MATERIAL TO PROCESS below:

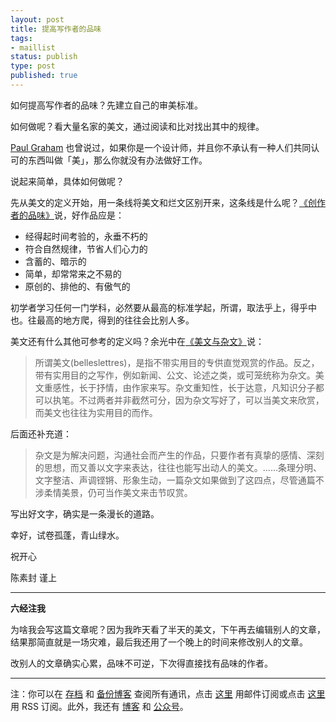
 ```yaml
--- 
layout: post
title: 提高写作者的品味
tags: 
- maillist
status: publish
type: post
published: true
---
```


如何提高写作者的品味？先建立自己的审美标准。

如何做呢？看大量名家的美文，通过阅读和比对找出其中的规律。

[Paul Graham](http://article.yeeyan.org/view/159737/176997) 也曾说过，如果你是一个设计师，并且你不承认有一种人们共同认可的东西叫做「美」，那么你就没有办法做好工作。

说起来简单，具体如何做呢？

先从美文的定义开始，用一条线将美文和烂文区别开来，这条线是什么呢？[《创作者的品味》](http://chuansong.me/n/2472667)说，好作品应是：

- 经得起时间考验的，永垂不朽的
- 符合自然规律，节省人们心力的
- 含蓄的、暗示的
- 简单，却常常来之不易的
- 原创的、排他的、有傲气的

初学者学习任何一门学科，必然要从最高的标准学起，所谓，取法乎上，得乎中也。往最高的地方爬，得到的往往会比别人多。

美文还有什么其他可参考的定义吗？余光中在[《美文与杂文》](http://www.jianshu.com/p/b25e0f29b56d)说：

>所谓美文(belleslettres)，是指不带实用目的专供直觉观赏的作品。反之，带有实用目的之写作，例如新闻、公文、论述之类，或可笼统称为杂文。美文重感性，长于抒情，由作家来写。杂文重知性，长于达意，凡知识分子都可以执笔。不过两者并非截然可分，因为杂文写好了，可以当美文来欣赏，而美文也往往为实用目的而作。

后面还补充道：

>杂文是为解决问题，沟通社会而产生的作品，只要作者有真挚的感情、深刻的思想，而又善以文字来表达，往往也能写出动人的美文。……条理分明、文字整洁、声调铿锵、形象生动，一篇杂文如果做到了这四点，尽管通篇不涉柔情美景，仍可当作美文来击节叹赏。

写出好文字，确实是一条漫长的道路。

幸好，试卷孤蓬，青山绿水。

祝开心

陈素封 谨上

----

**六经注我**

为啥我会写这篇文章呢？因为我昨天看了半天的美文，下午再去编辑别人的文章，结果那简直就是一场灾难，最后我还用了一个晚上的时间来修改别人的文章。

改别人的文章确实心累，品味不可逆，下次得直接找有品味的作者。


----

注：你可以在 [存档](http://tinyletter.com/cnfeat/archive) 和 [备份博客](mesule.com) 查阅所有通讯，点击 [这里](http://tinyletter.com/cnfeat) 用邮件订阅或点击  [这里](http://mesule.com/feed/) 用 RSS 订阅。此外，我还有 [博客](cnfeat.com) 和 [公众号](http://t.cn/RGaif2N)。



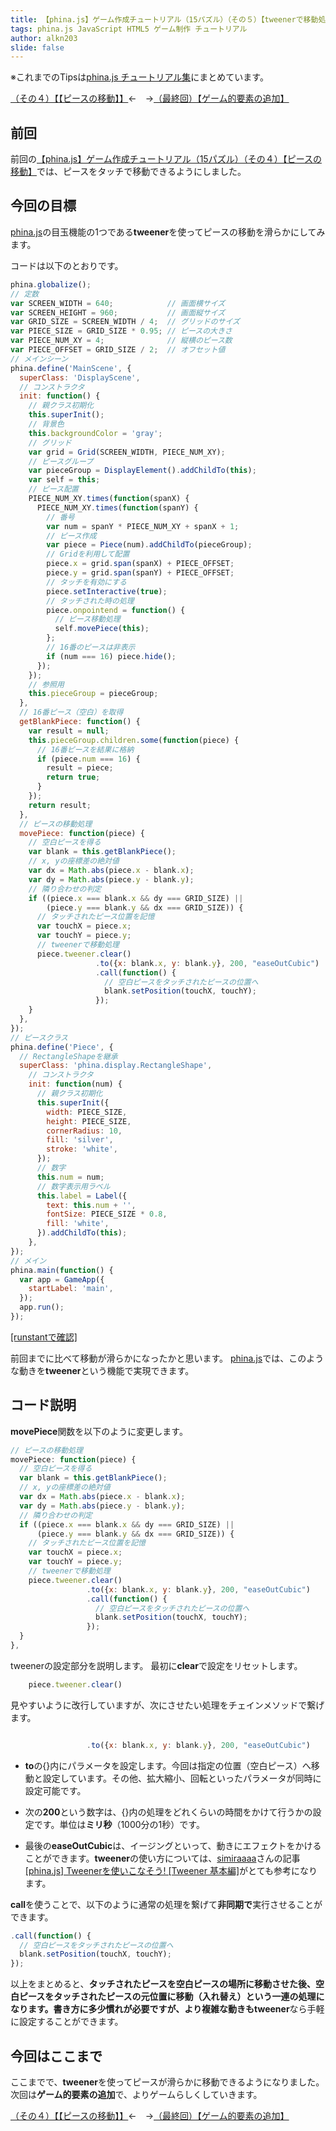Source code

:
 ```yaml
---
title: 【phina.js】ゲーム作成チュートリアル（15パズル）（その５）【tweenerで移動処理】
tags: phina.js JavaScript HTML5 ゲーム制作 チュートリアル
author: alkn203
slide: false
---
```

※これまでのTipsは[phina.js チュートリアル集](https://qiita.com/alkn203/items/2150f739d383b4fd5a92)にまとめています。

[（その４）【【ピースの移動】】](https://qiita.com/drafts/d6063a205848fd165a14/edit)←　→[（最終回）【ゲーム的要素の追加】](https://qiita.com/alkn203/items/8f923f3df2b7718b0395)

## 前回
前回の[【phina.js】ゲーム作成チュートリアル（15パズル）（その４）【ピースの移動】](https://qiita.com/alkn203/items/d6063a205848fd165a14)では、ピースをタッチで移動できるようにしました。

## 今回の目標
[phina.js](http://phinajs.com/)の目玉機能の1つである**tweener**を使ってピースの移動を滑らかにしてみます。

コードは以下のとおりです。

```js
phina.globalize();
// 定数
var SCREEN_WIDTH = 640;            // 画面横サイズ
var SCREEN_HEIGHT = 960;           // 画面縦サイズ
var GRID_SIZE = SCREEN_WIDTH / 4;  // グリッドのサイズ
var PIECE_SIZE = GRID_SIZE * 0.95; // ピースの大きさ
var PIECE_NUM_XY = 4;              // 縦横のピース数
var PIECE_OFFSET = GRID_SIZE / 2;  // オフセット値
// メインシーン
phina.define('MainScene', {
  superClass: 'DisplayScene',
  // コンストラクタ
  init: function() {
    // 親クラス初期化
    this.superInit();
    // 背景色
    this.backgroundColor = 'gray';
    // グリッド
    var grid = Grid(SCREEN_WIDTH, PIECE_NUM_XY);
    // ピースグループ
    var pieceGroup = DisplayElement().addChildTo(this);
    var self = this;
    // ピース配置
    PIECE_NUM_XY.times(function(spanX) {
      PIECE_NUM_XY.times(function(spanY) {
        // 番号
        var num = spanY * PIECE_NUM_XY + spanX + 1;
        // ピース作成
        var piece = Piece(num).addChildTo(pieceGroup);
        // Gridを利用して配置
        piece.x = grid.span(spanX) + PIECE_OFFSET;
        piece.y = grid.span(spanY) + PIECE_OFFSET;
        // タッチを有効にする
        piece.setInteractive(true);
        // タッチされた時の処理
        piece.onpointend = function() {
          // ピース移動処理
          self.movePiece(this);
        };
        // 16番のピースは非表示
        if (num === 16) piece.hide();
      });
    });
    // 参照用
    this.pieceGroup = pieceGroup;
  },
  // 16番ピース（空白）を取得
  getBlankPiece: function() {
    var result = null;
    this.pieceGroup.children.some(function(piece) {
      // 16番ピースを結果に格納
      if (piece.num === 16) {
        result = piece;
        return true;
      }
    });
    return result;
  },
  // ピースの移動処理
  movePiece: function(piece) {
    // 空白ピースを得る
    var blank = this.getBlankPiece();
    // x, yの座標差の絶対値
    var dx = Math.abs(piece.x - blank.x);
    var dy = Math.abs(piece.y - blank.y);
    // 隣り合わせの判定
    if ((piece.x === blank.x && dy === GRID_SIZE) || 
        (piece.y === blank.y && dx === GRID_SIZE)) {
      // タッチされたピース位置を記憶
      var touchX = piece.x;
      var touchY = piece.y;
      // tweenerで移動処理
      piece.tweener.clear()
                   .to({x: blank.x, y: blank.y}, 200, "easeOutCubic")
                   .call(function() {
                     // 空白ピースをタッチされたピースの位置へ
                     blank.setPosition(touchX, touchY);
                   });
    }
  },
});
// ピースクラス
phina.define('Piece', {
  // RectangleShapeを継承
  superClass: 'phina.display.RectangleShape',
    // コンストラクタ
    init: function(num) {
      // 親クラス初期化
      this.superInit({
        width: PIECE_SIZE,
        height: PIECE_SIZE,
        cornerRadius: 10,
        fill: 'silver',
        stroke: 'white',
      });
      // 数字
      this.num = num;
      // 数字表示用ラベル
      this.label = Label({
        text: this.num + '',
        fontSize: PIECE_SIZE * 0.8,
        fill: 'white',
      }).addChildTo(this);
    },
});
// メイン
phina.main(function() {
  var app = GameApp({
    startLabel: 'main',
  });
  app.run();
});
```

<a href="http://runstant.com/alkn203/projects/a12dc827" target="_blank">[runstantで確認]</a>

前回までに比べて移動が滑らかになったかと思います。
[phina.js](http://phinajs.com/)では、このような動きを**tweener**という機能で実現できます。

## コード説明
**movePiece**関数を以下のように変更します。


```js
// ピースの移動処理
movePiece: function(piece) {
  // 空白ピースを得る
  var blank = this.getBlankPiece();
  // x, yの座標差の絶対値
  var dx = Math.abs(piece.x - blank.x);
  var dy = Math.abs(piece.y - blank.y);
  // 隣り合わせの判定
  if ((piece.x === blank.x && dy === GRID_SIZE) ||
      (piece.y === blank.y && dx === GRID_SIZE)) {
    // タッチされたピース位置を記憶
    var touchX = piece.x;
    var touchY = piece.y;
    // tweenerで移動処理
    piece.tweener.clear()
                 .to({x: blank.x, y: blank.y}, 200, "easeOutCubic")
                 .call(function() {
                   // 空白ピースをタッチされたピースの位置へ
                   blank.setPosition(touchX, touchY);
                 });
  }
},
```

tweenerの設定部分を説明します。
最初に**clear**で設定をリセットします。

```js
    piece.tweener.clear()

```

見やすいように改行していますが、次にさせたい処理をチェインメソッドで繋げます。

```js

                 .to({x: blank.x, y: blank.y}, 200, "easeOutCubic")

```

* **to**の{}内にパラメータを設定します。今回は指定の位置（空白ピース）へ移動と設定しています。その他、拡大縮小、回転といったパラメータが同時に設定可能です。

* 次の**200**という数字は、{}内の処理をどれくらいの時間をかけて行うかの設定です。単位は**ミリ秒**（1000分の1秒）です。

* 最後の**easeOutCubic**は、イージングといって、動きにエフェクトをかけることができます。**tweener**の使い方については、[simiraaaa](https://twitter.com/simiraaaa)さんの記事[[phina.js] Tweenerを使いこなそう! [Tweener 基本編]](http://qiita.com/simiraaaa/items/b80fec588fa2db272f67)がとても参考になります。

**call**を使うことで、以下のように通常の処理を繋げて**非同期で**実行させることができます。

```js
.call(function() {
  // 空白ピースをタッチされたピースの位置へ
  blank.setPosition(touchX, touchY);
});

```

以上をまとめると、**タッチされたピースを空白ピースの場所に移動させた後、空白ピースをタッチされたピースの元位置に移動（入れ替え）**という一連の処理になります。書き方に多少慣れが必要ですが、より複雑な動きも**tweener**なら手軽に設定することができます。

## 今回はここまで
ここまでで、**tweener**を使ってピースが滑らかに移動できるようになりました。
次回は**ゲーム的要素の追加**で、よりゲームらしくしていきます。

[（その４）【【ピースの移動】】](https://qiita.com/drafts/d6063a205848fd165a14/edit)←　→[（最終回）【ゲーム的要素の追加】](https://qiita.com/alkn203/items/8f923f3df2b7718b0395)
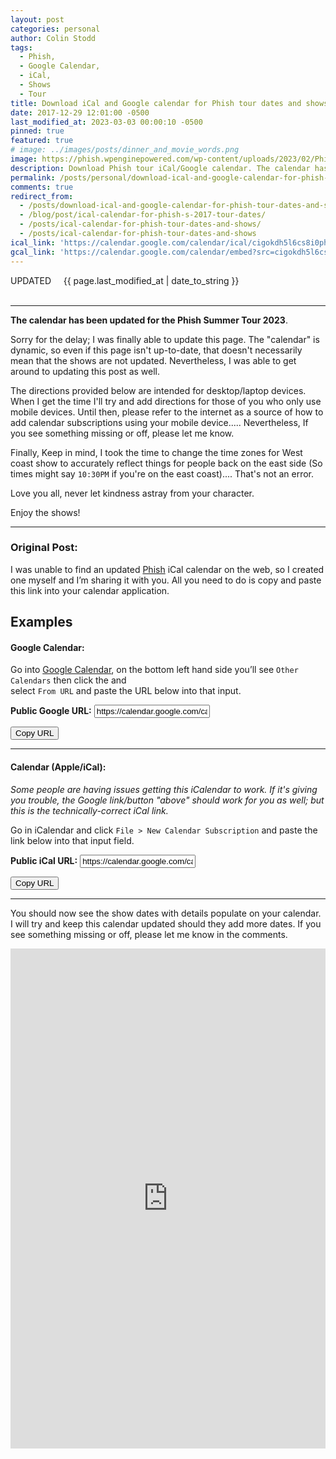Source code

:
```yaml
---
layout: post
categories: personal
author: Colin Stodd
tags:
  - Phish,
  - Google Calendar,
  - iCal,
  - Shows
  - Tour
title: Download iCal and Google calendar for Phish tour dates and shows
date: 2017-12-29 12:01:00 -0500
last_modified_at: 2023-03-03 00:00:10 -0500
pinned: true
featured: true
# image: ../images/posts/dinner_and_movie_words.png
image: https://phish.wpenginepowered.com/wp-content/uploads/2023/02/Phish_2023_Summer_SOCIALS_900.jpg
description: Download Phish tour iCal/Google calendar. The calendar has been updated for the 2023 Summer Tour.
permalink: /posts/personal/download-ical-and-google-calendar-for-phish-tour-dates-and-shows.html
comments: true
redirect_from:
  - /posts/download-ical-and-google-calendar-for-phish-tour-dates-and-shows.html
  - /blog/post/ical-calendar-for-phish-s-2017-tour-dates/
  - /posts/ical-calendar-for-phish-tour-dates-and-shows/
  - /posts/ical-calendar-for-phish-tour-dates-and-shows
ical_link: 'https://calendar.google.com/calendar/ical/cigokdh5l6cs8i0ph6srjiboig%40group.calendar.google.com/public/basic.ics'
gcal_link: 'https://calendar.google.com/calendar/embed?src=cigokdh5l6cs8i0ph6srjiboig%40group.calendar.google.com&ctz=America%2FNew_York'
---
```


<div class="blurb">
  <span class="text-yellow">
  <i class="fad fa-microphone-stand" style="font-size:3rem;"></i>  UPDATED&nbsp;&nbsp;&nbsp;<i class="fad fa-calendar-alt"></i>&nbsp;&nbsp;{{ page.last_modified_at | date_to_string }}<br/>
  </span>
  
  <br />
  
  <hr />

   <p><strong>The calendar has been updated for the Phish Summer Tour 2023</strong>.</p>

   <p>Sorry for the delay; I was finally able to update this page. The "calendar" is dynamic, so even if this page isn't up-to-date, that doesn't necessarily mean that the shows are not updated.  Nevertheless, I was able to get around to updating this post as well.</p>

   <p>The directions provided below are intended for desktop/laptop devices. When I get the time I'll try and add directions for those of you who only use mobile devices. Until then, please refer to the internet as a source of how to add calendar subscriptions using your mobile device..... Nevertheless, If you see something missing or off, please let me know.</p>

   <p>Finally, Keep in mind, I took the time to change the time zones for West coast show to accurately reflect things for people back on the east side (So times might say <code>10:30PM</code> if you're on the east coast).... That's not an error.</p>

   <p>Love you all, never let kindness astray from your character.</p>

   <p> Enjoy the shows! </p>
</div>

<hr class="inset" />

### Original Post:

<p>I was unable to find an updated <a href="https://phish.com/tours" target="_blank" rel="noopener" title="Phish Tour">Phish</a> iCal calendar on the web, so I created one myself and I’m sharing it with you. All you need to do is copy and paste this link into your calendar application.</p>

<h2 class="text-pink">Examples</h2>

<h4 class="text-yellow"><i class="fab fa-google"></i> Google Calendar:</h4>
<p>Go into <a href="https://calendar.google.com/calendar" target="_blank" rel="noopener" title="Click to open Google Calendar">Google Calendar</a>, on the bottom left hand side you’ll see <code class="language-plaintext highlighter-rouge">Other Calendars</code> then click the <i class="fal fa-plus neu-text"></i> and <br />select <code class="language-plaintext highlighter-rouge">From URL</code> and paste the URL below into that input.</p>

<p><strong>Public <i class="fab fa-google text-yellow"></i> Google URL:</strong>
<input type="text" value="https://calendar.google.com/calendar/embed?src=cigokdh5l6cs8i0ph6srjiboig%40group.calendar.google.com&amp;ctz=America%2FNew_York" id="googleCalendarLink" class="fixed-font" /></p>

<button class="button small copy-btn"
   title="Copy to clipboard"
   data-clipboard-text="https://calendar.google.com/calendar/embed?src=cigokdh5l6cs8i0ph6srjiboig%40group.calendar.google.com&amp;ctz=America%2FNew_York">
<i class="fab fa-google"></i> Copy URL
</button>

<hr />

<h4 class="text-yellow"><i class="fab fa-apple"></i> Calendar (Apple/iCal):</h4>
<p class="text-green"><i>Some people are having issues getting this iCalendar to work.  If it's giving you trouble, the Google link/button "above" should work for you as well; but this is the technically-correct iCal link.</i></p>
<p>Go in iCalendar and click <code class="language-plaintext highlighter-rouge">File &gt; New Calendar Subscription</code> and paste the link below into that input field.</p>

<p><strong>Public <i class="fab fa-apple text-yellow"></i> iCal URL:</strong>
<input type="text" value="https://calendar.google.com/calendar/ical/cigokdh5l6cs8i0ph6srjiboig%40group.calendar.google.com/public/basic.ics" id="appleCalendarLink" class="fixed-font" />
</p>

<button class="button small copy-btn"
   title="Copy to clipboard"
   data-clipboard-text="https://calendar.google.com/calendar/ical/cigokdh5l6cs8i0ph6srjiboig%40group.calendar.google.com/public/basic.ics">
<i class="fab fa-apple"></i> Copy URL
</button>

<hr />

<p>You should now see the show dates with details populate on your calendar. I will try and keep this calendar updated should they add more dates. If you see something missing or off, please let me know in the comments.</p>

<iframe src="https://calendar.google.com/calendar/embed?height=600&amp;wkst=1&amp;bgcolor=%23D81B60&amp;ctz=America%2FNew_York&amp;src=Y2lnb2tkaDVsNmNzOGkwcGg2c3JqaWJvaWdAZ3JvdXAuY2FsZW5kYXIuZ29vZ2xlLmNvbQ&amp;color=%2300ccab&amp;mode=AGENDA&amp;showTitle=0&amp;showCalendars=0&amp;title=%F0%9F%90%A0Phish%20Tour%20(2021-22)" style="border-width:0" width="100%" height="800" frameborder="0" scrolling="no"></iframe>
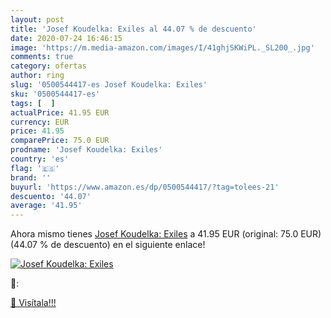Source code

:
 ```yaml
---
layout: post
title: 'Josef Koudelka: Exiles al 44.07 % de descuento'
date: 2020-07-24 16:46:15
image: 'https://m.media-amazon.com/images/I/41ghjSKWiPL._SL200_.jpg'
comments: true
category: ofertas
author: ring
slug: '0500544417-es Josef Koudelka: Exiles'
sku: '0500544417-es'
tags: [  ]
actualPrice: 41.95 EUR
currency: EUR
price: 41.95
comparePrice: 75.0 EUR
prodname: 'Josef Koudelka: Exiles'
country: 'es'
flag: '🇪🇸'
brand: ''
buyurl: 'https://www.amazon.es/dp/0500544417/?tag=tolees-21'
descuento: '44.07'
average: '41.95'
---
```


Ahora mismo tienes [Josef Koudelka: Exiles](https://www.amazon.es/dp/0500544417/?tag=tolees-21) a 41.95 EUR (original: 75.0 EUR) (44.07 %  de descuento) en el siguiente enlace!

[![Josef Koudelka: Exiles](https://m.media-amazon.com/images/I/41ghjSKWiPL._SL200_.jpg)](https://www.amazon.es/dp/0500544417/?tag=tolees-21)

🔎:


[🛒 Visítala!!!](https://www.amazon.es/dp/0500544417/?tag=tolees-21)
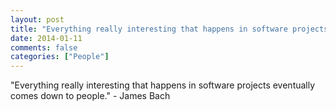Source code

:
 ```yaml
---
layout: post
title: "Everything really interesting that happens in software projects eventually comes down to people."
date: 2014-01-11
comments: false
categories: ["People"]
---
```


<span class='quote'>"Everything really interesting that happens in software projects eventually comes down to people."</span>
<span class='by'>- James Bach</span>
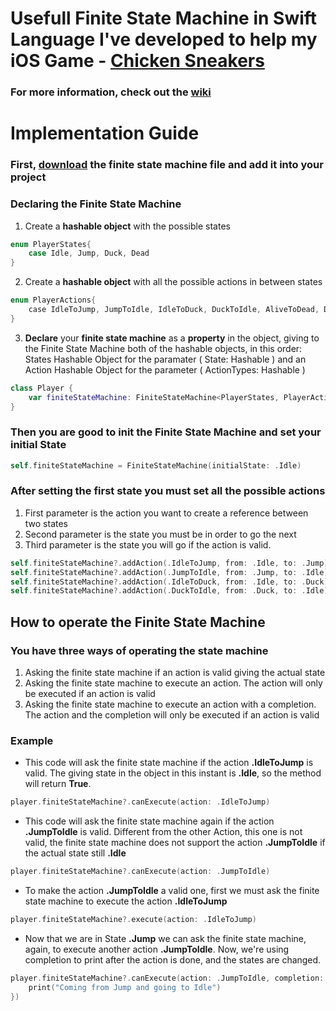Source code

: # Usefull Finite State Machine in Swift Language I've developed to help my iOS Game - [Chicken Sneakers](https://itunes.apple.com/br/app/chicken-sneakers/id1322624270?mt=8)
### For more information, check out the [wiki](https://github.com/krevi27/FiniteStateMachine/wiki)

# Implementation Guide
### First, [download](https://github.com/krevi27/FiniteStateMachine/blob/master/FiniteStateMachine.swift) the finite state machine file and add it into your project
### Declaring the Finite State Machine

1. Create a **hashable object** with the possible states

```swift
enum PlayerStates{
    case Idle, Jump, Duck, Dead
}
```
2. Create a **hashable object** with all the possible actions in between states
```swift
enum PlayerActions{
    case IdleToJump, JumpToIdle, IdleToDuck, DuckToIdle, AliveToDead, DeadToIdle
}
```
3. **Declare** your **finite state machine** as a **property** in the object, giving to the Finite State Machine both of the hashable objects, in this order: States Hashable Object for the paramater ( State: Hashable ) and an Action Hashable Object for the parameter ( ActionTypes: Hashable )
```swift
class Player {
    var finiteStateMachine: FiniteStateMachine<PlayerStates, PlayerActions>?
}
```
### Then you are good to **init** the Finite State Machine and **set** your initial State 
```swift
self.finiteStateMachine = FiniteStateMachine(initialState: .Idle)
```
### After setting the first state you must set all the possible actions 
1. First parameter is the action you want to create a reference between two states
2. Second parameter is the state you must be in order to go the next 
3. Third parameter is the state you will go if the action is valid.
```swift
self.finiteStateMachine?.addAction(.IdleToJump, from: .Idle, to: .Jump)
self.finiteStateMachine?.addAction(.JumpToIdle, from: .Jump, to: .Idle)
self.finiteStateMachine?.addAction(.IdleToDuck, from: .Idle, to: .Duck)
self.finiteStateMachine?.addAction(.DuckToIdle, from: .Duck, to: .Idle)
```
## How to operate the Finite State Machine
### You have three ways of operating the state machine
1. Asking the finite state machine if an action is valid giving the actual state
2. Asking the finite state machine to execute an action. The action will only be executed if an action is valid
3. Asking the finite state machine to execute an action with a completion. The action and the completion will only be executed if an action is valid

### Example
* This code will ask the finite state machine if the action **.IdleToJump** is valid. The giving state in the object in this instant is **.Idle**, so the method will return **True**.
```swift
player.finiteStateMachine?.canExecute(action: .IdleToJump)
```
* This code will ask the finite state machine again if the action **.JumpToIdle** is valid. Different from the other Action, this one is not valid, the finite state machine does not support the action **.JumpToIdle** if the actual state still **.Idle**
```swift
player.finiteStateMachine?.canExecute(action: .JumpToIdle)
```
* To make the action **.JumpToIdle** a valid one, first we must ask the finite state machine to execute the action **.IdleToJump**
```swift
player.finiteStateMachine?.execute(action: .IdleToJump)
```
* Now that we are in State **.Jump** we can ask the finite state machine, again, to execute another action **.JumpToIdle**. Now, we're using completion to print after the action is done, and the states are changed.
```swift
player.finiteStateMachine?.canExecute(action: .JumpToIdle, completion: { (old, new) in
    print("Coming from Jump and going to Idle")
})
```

End of MATERIAL TO PROCESS.

WORK TASK »
On how many lines of the records above does the word "print" appear? Answer with only that number.

SOLUTION FOR THIS TASK »
2